### WHAT IS REQUIRED
Looking at the data that follows, count the lines containing the word "demo" and write down only that count.

(MATERIAL FOR THIS TASK begins)

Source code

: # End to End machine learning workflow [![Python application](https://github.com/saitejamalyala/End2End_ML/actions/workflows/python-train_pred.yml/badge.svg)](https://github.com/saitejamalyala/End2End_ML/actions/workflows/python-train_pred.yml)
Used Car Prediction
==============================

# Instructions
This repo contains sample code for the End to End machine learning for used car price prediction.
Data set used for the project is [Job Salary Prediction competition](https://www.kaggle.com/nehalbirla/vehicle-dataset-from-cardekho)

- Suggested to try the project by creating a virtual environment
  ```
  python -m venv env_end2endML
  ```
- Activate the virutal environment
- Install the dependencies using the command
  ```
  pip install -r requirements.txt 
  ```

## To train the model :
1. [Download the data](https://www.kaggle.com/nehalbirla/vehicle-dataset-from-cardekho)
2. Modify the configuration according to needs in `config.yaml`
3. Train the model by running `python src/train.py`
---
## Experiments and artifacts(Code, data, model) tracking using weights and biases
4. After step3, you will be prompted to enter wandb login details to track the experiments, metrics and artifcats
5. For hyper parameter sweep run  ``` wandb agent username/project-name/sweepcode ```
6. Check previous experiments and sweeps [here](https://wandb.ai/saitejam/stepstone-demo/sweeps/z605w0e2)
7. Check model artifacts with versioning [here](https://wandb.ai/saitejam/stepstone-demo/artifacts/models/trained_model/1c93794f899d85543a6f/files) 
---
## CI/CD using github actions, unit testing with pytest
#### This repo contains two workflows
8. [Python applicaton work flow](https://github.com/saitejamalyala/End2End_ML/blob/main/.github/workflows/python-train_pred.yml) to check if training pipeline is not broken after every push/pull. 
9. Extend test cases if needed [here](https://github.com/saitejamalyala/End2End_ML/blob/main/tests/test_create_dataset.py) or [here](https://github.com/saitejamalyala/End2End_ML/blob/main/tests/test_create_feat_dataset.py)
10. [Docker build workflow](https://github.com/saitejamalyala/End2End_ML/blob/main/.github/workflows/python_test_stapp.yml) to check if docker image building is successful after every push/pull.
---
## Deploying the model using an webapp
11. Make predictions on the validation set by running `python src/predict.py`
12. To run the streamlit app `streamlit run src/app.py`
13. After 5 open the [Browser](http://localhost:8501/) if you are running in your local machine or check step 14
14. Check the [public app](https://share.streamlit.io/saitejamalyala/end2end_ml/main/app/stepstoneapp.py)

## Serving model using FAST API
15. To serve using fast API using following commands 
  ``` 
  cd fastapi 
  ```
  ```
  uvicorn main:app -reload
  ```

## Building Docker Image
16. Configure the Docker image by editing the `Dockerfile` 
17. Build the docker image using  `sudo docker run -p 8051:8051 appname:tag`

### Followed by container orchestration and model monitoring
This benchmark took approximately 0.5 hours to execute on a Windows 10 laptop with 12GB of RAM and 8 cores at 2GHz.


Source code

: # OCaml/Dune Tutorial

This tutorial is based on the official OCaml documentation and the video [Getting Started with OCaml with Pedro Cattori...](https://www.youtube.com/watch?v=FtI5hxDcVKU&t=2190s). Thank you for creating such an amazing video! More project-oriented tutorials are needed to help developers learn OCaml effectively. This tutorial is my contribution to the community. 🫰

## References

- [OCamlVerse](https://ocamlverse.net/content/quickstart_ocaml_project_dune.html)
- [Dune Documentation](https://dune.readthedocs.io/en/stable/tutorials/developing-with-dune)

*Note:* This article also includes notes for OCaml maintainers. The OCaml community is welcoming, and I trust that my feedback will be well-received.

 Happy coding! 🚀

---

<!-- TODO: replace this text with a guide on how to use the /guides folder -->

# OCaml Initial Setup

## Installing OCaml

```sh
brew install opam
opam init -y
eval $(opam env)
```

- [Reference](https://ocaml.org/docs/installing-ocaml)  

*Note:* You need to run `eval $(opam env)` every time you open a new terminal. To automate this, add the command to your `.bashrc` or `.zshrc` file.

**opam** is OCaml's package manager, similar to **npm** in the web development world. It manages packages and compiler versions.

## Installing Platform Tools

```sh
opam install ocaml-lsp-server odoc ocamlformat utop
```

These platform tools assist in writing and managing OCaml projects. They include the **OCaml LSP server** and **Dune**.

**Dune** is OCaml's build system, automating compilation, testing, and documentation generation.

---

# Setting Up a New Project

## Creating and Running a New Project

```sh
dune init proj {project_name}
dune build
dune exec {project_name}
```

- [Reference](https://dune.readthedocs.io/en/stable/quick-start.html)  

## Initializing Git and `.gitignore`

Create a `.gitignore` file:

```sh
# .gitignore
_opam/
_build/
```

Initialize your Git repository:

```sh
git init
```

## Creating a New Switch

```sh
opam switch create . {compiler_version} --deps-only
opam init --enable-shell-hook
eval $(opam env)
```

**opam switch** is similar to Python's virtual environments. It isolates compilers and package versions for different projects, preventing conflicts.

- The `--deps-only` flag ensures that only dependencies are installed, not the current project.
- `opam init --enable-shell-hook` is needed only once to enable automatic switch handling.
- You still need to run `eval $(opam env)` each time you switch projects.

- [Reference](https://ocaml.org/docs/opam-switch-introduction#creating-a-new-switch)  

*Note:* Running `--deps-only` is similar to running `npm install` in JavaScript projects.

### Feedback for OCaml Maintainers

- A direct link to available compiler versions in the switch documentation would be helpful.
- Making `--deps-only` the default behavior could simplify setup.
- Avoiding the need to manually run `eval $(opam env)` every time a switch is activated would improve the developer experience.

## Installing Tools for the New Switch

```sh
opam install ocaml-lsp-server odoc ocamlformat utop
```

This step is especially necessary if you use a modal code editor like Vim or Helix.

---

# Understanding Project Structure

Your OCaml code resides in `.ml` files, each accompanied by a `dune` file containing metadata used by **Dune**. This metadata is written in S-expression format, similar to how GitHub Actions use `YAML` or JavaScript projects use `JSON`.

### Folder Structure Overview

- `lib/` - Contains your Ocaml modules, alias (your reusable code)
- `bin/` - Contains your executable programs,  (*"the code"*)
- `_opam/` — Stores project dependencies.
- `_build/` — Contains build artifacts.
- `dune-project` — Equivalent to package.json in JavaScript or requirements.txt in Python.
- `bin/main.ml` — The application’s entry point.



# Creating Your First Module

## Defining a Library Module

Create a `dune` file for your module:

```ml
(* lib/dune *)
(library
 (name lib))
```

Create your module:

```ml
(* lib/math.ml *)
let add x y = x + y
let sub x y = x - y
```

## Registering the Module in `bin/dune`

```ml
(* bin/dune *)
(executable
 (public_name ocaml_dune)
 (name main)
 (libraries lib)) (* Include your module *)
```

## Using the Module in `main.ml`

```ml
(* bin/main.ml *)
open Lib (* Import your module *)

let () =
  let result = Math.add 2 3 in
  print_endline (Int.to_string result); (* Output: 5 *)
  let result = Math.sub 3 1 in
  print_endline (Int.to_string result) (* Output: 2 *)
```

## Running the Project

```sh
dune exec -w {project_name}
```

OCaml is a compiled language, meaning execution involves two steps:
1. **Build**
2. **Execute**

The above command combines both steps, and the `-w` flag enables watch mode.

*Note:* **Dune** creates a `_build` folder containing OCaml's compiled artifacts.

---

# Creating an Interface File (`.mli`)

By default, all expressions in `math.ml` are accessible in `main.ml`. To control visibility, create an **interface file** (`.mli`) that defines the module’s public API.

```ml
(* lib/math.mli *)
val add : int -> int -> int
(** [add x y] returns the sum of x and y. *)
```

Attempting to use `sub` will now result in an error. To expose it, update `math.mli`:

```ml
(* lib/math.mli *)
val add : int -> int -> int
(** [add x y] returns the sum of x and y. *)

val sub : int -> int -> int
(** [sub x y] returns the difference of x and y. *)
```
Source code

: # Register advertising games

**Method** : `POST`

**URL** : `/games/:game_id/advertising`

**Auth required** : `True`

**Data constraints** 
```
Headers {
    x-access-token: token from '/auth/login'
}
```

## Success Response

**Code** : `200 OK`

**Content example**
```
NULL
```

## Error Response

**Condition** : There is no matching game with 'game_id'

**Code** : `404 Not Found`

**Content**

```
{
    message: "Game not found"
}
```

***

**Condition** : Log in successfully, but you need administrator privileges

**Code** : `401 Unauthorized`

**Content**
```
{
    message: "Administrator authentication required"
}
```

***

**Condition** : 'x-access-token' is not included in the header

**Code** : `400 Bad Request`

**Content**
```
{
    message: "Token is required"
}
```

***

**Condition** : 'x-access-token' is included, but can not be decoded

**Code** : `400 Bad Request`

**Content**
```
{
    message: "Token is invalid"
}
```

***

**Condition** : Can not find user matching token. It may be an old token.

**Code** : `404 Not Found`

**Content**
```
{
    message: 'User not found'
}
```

(MATERIAL FOR THIS TASK ends)

### ANSWER TO THIS EXERCISE
2